• **TASK DIRECTIONS**
Please filter the data below down to the lines holding the string "newcommand".

=== Section Start ===

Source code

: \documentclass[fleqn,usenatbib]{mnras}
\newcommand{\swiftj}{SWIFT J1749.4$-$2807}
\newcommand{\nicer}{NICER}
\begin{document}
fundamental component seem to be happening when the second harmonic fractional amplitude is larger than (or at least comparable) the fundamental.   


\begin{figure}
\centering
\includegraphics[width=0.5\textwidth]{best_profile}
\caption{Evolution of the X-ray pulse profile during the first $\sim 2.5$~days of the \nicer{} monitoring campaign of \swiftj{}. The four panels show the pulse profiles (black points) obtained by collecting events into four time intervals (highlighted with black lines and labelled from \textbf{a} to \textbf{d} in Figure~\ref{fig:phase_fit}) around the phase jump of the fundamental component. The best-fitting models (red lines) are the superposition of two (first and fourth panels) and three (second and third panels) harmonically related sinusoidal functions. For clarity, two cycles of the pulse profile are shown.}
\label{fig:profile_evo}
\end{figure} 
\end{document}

=== Section End ===
=== Section Start ===

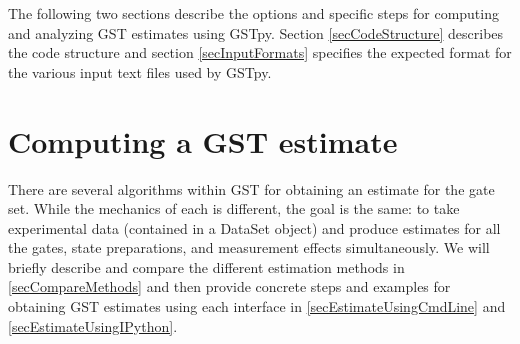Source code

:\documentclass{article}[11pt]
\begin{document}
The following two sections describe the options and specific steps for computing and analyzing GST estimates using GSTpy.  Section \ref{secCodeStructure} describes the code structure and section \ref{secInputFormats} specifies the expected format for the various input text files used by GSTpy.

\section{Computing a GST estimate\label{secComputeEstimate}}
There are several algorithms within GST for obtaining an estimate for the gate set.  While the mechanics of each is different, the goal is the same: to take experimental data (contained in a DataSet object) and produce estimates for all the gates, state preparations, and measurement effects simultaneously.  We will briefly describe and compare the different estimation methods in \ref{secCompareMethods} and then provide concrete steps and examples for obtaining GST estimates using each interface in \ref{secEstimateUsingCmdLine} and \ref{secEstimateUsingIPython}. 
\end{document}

=== Section End ===

• **TASK OUTPUT**
\newcommand{\swiftj}{SWIFT J1749.4$-$2807}
\newcommand{\nicer}{NICER}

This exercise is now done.